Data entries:
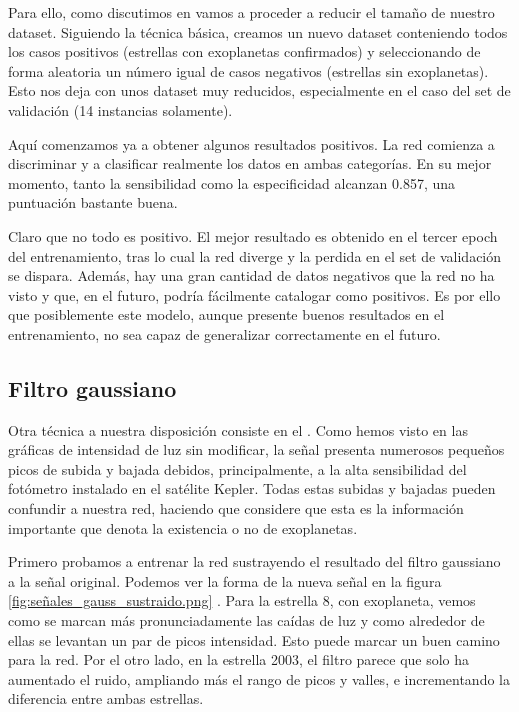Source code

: Para ello, como discutimos en  vamos a proceder a reducir el tamaño de nuestro dataset. Siguiendo la técnica básica, creamos un nuevo dataset conteniendo todos los casos positivos (estrellas con exoplanetas confirmados) y seleccionando de forma aleatoria un número igual de casos negativos (estrellas sin exoplanetas). Esto nos deja con unos dataset muy reducidos, especialmente en el caso del set de validación (14 instancias solamente).

Aquí comenzamos ya a obtener algunos resultados positivos. La red comienza a discriminar y a clasificar realmente los datos en ambas categorías. En su mejor momento, tanto la sensibilidad como la especificidad alcanzan 0.857, una puntuación bastante buena. 

Claro que no todo es positivo. El mejor resultado es obtenido en el tercer epoch del entrenamiento, tras lo cual la red diverge y la perdida en el set de validación se dispara. Además, hay una gran cantidad de datos negativos que la red no ha visto y que, en el futuro, podría fácilmente catalogar como positivos. Es por ello que posiblemente este modelo, aunque presente buenos resultados en el entrenamiento, no sea capaz de generalizar correctamente en el futuro.

\subsection{Filtro gaussiano}

Otra técnica a nuestra disposición consiste en el . Como hemos visto en las gráficas de intensidad de luz sin modificar, la señal presenta numerosos pequeños picos de subida y bajada debidos, principalmente, a la alta sensibilidad del fotómetro instalado en el satélite Kepler. Todas estas subidas y bajadas pueden confundir a nuestra red, haciendo que considere que esta es la información importante que denota la existencia o no de exoplanetas.

Primero probamos a entrenar la red sustrayendo el resultado del filtro gaussiano a la señal original. Podemos ver la forma de la nueva señal en la figura \ref{fig:señales_gauss_sustraido.png} . Para la estrella 8, con exoplaneta, vemos como se marcan más pronunciadamente las caídas de luz y como alrededor de ellas se levantan un par de picos intensidad. Esto puede marcar un buen camino para la red. Por el otro lado, en la estrella 2003, el filtro parece que solo ha aumentado el ruido, ampliando más el rango de picos y valles, e incrementando la diferencia entre ambas estrellas.

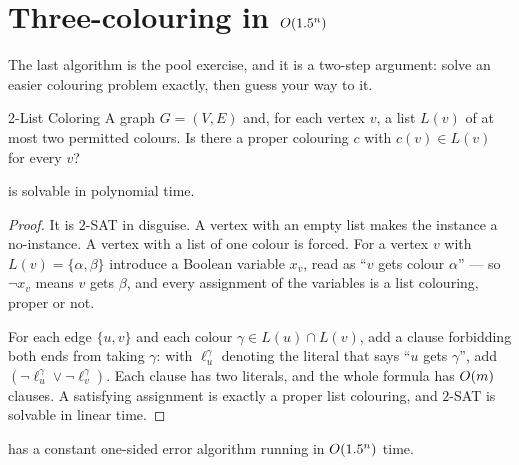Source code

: \section{Three-colouring in \texorpdfstring{$\bigoh{1.5^n}$}{O(1.5 to the n)}}
\label{sec:randomized-3col}

The last algorithm is the pool exercise, and it is a two-step argument: solve an
easier colouring problem exactly, then guess your way to it.

\begin{probdef}{2-List Coloring}
  \instance A graph $G = (V,E)$ and, for each vertex $v$, a list
  $L(v)$ of at most two permitted colours.
  \question Is there a proper colouring $c$ with $c(v) \in L(v)$ for every $v$?
\end{probdef}

\begin{proposition}\label{prop:2-list-colouring}
 is solvable in polynomial time.
\end{proposition}

\begin{proof}
It is $2$-SAT in disguise. A vertex with an empty list makes the instance a
no-instance. A vertex with a list of one colour is forced. For a vertex $v$ with
$L(v) = \{\alpha,\beta\}$ introduce a Boolean variable $x_v$, read as ``$v$ gets
colour $\alpha$'' --- so $\neg x_v$ means $v$ gets $\beta$, and every assignment
of the variables is a list colouring, proper or not.

For each edge $\{u,v\}$ and each colour $\gamma \in L(u) \cap L(v)$, add a
clause forbidding both ends from taking $\gamma$: with $\ell_u^\gamma$ denoting
the literal that says ``$u$ gets $\gamma$'', add
$(\neg \ell_u^{\gamma} \vee \neg \ell_v^{\gamma})$. Each clause has two
literals, and the whole formula has $\bigoh{m}$ clauses. A satisfying assignment
is exactly a proper list colouring, and $2$-SAT is solvable in linear time.
\end{proof}

\begin{theorem}\label{thm:randomized-3col}
 has a constant one-sided error algorithm running in
$\bigoh{1.5^n}$ time.
\end{theorem}


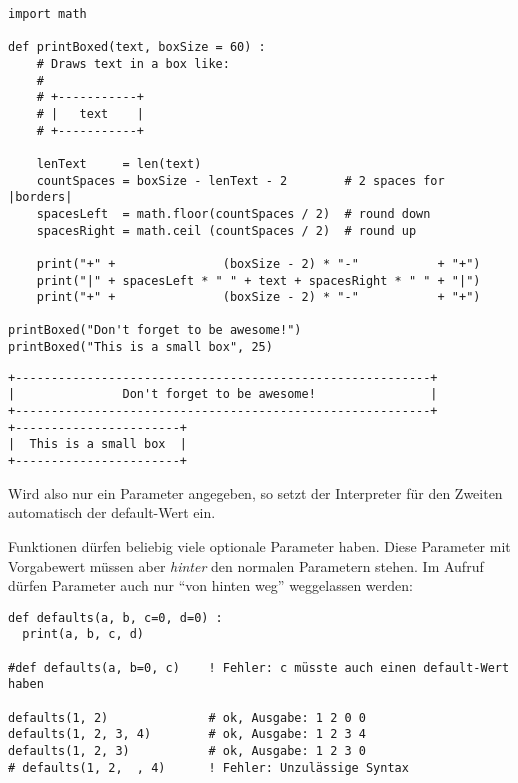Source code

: \begin{codebox}
\begin{verbatim}
import math

def printBoxed(text, boxSize = 60) :
    # Draws text in a box like:
    #
    # +-----------+
    # |   text    |
    # +-----------+
  
    lenText     = len(text)
    countSpaces = boxSize - lenText - 2        # 2 spaces for |borders|
    spacesLeft  = math.floor(countSpaces / 2)  # round down
    spacesRight = math.ceil (countSpaces / 2)  # round up
  
    print("+" +               (boxSize - 2) * "-"           + "+")
    print("|" + spacesLeft * " " + text + spacesRight * " " + "|")
    print("+" +               (boxSize - 2) * "-"           + "+")
  
printBoxed("Don't forget to be awesome!")
printBoxed("This is a small box", 25)
\end{verbatim}
\end{codebox}
\begin{cmdbox}
\begin{verbatim}
+----------------------------------------------------------+
|               Don't forget to be awesome!                |
+----------------------------------------------------------+
+-----------------------+
|  This is a small box  |
+-----------------------+
\end{verbatim}
\end{cmdbox}

Wird also nur ein Parameter angegeben, so setzt der Interpreter für den Zweiten automatisch der default-Wert  ein.

Funktionen dürfen beliebig viele optionale Parameter haben. Diese Parameter mit Vorgabewert müssen aber \emph{hinter} den normalen Parametern stehen. Im Aufruf dürfen Parameter auch nur \enquote{von hinten weg} weggelassen werden:
\begin{codebox}
\begin{verbatim}
def defaults(a, b, c=0, d=0) :
  print(a, b, c, d)
  
#def defaults(a, b=0, c)    ! Fehler: c müsste auch einen default-Wert haben

defaults(1, 2)              # ok, Ausgabe: 1 2 0 0 
defaults(1, 2, 3, 4)        # ok, Ausgabe: 1 2 3 4
defaults(1, 2, 3)           # ok, Ausgabe: 1 2 3 0
# defaults(1, 2,  , 4)      ! Fehler: Unzulässige Syntax
\end{verbatim}
\end{codebox}

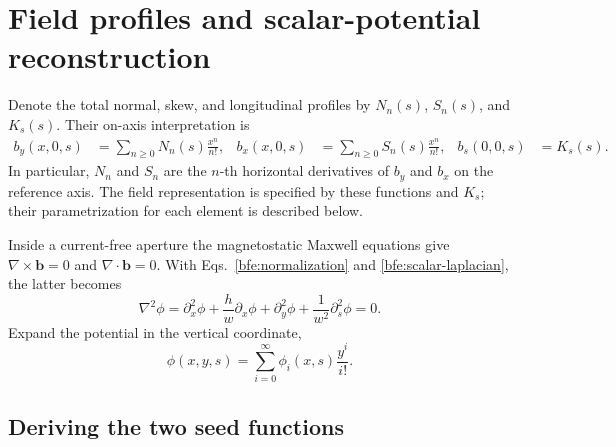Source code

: \section{Field profiles and scalar-potential reconstruction}
\label{sec:magnetic-field-reconstruction}

Denote the total normal, skew, and longitudinal profiles by
\(N_n(s)\), \(S_n(s)\), and \(K_s(s)\). Their on-axis interpretation is
\begin{align}
 b_y(x,0,s)&=\sum_{n\geq0}N_n(s)\frac{x^n}{n!}, &
 b_x(x,0,s)&=\sum_{n\geq0}S_n(s)\frac{x^n}{n!}, &
 b_s(0,0,s)&=K_s(s).
 \label{bfe:profiles}
\end{align}
In particular, \(N_n\) and \(S_n\) are the \(n\)-th horizontal
derivatives of \(b_y\) and \(b_x\) on the reference axis. The field
representation is specified by these functions and \(K_s\); their
parametrization for each element is described below.

Inside a current-free aperture the magnetostatic Maxwell equations give
\(\nabla\times\bm b=0\) and \(\nabla\cdot\bm b=0\). With
Eqs.~\eqref{bfe:normalization} and \eqref{bfe:scalar-laplacian}, the latter becomes
\begin{equation}
 \nabla^2\phi=
 \partial_x^2\phi+\frac{h}{w}\partial_x\phi
 +\partial_y^2\phi+\frac{1}{w^2}\partial_s^2\phi=0.
 \label{bfe:laplace}
\end{equation}
Expand the potential in the vertical coordinate,
\begin{equation}
 \phi(x,y,s)=\sum_{i=0}^{\infty}\phi_i(x,s)\frac{y^i}{i!}.
 \label{bfe:series}
\end{equation}
\subsection{Deriving the two seed functions}

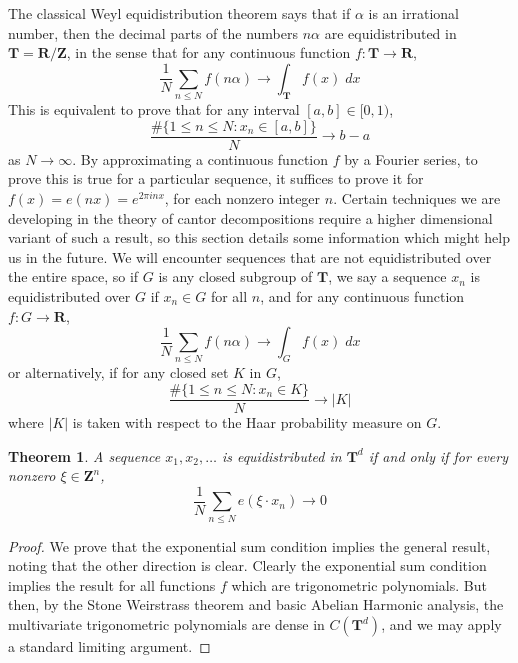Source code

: \documentclass{report}
\theoremstyle{plain}
\theoremstyle{plain}
\newtheorem{theorem}{Theorem}
\begin{document}
The classical Weyl equidistribution theorem says that if $\alpha$ is an irrational number, then the decimal parts of the numbers $n \alpha$ are equidistributed in $\mathbf{T} = \mathbf{R}/\mathbf{Z}$, in the sense that for any continuous function $f: \mathbf{T} \to \mathbf{R}$,
%
\[ \frac{1}{N} \sum_{n \leq N} f(n \alpha) \to \int_{\mathbf{T}} f(x)\; dx \]
%
This is equivalent to prove that for any interval $[a,b] \in [0,1)$,
%
\[ \frac{\# \{ 1 \leq n \leq N : x_n \in [a,b] \}}{N} \to b - a \]
%
as $N \to \infty$. By approximating a continuous function $f$ by a Fourier series, to prove this is true for a particular sequence, it suffices to prove it for $f(x) = e(nx) = e^{2 \pi i n x}$, for each nonzero integer $n$. Certain techniques we are developing in the theory of cantor decompositions require a higher dimensional variant of such a result, so this section details some information which might help us in the future. We will encounter sequences that are not equidistributed over the entire space, so if $G$ is any closed subgroup of $\mathbf{T}$, we say a sequence $x_n$ is equidistributed over $G$ if $x_n \in G$ for all $n$, and for any continuous function $f: G \to \mathbf{R}$,
%
\[ \frac{1}{N} \sum_{n \leq N} f(n \alpha) \to \int_G f(x)\; dx \]
%
or alternatively, if for any closed set $K$ in $G$,
%
\[ \frac{\# \{ 1 \leq n \leq N: x_n \in K \}}{N} \to |K| \]
%
where $|K|$ is taken with respect to the Haar probability measure on $G$.

\begin{theorem}
    A sequence $x_1, x_2, \dots$ is equidistributed in $\mathbf{T}^d$ if and only if for every nonzero $\xi \in \mathbf{Z}^n$,
    \[ \frac{1}{N} \sum_{n \leq N} e(\xi \cdot x_n) \to 0 \]
\end{theorem}
\begin{proof}
    We prove that the exponential sum condition implies the general result, noting that the other direction is clear. Clearly the exponential sum condition implies the result for all functions $f$ which are trigonometric polynomials. But then, by the Stone Weirstrass theorem and basic Abelian Harmonic analysis, the multivariate trigonometric polynomials are dense in $C(\mathbf{T}^d)$, and we may apply a standard limiting argument.
\end{proof}
\end{document}
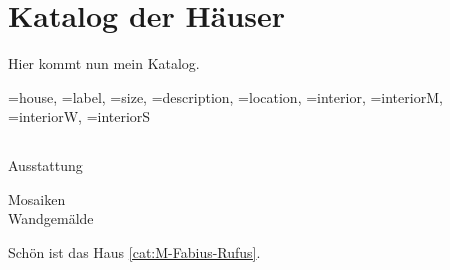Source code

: 
\chapter{Katalog der Häuser}

Hier kommt nun mein Katalog.
\renewcommand\thesection{Kat.\arabic{section}}

%
{\house=house,%
\mylabel=label,%
\size=size,%
\mydescription=description,%
\location=location,%
\interior=interior,%
\interiorM=interiorM,%
\interiorW=interiorW,%
\interiorS=interiorS}%
{\section{\house}
\label{cat:\mylabel}
\mydescription
\begin{labeling}{Ausstattung}
	\item[Größe] \size\thinspace\square\meter%
	\item[Ort] \location
	\item[Ausstattung]\ifdefempty{\interior}{~}{\interior}%
	\begin{description}
		\item[Mosaiken] \interiorM
		\item[Wandgemälde] \interiorW
		\ifdefempty{\interiorS}{}{
		\item[Skulptur] \interiorS}
	\end{description}
\end{labeling}%
}


Schön ist das Haus \ref{cat:M-Fabius-Rufus}.
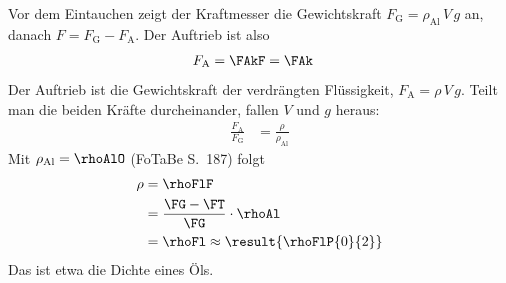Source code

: Vor dem Eintauchen zeigt der Kraftmesser die Gewichtskraft $F_\text{G} = \rho_\text{Al}\,V\,g$ an, danach $F = F_\text{G} - F_\text{A}$. Der Auftrieb ist also
\begin{align}
 F_\text{A} &= \FAkF = \FAk
\end{align}
Der Auftrieb ist die Gewichtskraft der verdrängten Flüssigkeit, $F_\text{A} = \rho\,V\,g$. Teilt man die beiden Kräfte durcheinander, fallen $V$ und $g$ heraus:
\begin{align}
 \frac{F_\text{A}}{F_\text{G}} &= \frac{\rho}{\rho_\text{Al}}
\end{align}
Mit $\rho_\text{Al} = \rhoAlO$ (FoTaBe S.~187) folgt
\begin{align}
 \rho &= \rhoFlF \\
   &= \frac{\FG-\FT}{\FG}\cdot\rhoAl \\
   &= \rhoFl \approx \result{\rhoFlP{0}{2}}
\end{align}
Das ist etwa die Dichte eines Öls.
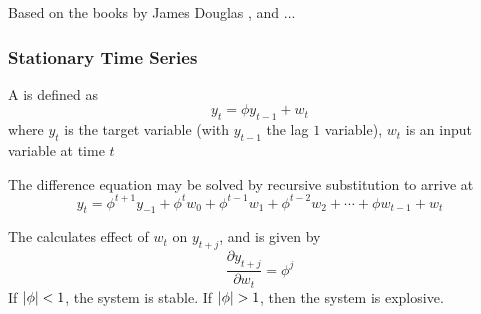 Based on the books by James Douglas \cite{hamilton_1994}, and ...

\subsubsection{Stationary Time Series}

\begin{definition}
A  is defined as
\begin{equation}
y_t = \phi y_{t-1} + w_t \nonumber
\end{equation}
where $y_t$ is the target variable (with $y_{t-1}$ the lag $1$ variable), $w_t$ is an input variable at time $t$
\end{definition}


The difference equation may be solved by recursive substitution to arrive at
\begin{equation}
y_t = \phi^{t+1}y_{-1} + \phi^{t} w_0 + \phi^{t-1} w_1 + \phi^{t-2} w_2 + \cdots + \phi w_{t-1} + w_t \nonumber
\end{equation}

The  calculates effect of $w_t$ on $y_{t+j}$, and is given by
\begin{equation}
\frac{\partial y_{t+j}}{\partial w_t} = \phi^j \nonumber
\end{equation}
If $\left\lvert\phi\right\rvert < 1$, the system is stable. If $\left\lvert\phi\right\rvert > 1$, then the system is explosive.

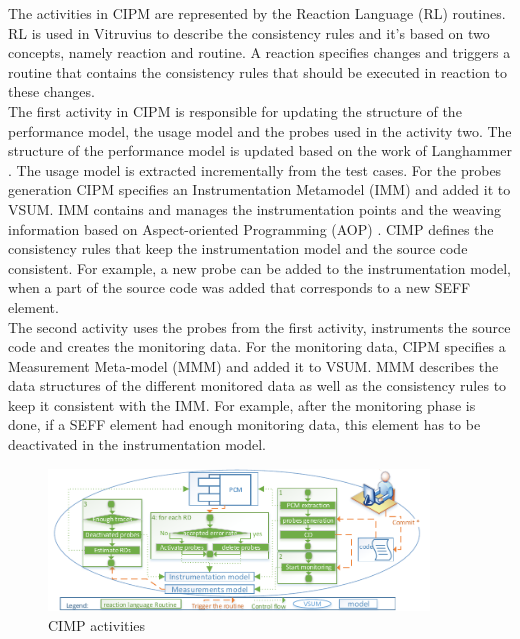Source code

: The activities in CIPM are represented by the Reaction Language (RL) routines. RL is used in Vitruvius to describe the consistency rules and it's based on two concepts, namely reaction and routine. A reaction specifies changes and triggers a routine that contains the consistency rules that should be executed in reaction to these changes. \\ 

The first activity in CIPM is responsible for updating the structure of the performance model, the usage model and the probes used in the activity two. The structure of the performance model is updated based on the work of Langhammer \cite{langhammer2015co}. The usage model is extracted incrementally from the test cases. For the probes generation CIPM specifies an Instrumentation Metamodel (IMM) and added it to VSUM. IMM contains and manages the instrumentation points and the weaving information based on Aspect-oriented Programming (AOP) \cite{kiczales1997j}. CIMP defines the consistency rules that keep the instrumentation model and the source code consistent. For example, a new probe can be added to the instrumentation model, when a part of the source code was added that corresponds to a new SEFF element. \\

The second activity uses the probes from the first activity, instruments the source code and creates the monitoring data. For the monitoring data, CIPM specifies a Measurement Meta-model (MMM) and added it to VSUM. MMM describes the data structures of the different monitored data as well as the consistency rules to keep it consistent with the IMM. For example, after the monitoring phase is done, if a SEFF element had enough monitoring data, this element has to be deactivated in the instrumentation model. 

\begin{figure}[h]
\centering
\includegraphics[width=0.9\textwidth]{figures/cipm}
\caption{CIMP activities}
\label{fig:CIMP activities}
\end{figure} 

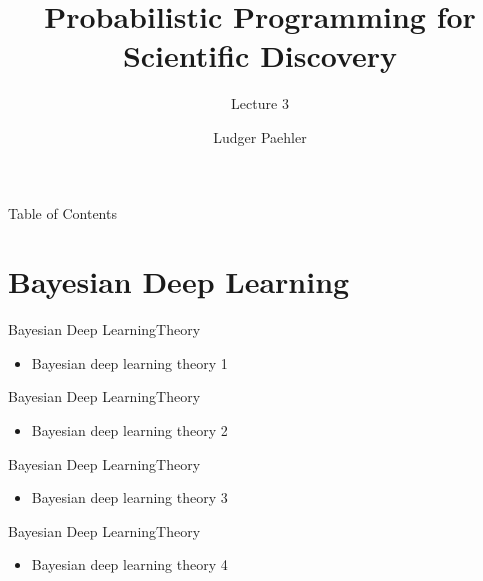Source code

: \documentclass[AERbeamer%
              ,optEnglish%
              ,optBiber%
              ,optBibstyleAlphabetic%
              ,optBeamerClassicFormat%
              ]{AERlatex}%
\title{Probabilistic Programming for Scientific Discovery}%
\subtitle{Lecture 3}
\author{Ludger Paehler}%
\date{\AERutilsDate{29}{7}{2020}}%
\institute{Lviv Data Science Summer School}%
\begin{document}
%
%
\AERbeamerTitlePageDefault%
%
%

\begin{frame}{Table of Contents}{}%
    \tableofcontents
\end{frame}%



\section{Bayesian Deep Learning}

\begin{frame}[c]{Bayesian Deep Learning}{Theory}
    \centering
    \begin{itemize}
        \item Bayesian deep learning theory 1
    \end{itemize}
\end{frame}


\begin{frame}[c]{Bayesian Deep Learning}{Theory}
    \centering
    \begin{itemize}
        \item Bayesian deep learning theory 2
    \end{itemize}
\end{frame}


\begin{frame}[c]{Bayesian Deep Learning}{Theory}
    \centering
    \begin{itemize}
        \item Bayesian deep learning theory 3
    \end{itemize}
\end{frame}


\begin{frame}[c]{Bayesian Deep Learning}{Theory}
    \centering
    \begin{itemize}
        \item Bayesian deep learning theory 4
    \end{itemize}
\end{frame}
\end{document}
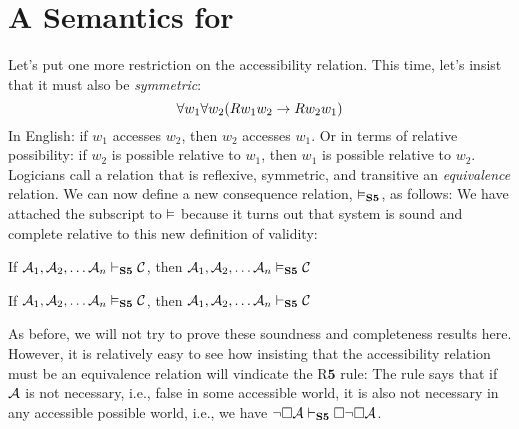 \section{A Semantics for \mlSfive}
\label{SemanticsS5}

Let's put one more restriction on the accessibility relation. This time, let's insist that it must also be \emph{symmetric}:
\[\forall w_1\forall w_2(Rw_1w_2 \rightarrow Rw_2w_1)\]
In English: if $w_1$ accesses $w_2$, then $w_2$ accesses $w_1$. Or in terms of relative possibility: if $w_2$ is possible relative to $w_1$, then $w_1$ is possible relative to $w_2$. Logicians call a relation that is reflexive, symmetric, and transitive an \emph{equivalence} relation. We can now define a new consequence relation, $\vDash_{\mathbf{S5}} $, as follows:
We have attached the \mlSfive{} subscript to $\vDash$ because it turns out that system \mlSfive{} is sound and complete relative to this new definition of validity:
\begin{compactlist}
	\item If $\mathcal{A}_1,\mathcal{A}_2, \dots \mathcal{A}_n\vdash_{\mathbf{S5}} \mathcal{C}$, then $\mathcal{A}_1,\mathcal{A}_2, \dots \mathcal{A}_n\vDash_{\mathbf{S5}} \mathcal{C}$
	\item If $\mathcal{A}_1,\mathcal{A}_2, \dots \mathcal{A}_n\vDash_{\mathbf{S5}} \mathcal{C}$, then $\mathcal{A}_1,\mathcal{A}_2, \dots \mathcal{A}_n\vdash_{\mathbf{S5}} \mathcal{C}$
\end{compactlist}
As before, we will not try to prove these soundness and completeness results here. However, it is relatively easy to see how insisting that the accessibility relation must be an equivalence relation will vindicate the R$\mathbf{5}$ rule:
The rule says that if $\mathcal{A}$ is not necessary, i.e., false in some accessible world, it is also not necessary in any accessible possible world, i.e., we have $\neg\Box \mathcal{A} \vdash_{\mathbf{S5}}  \Box\neg\Box \mathcal{A}$.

* **The task**
If a line above contains the word "compactlist", list it.

* **Exercise output**
\begin{compactlist}
\end{compactlist}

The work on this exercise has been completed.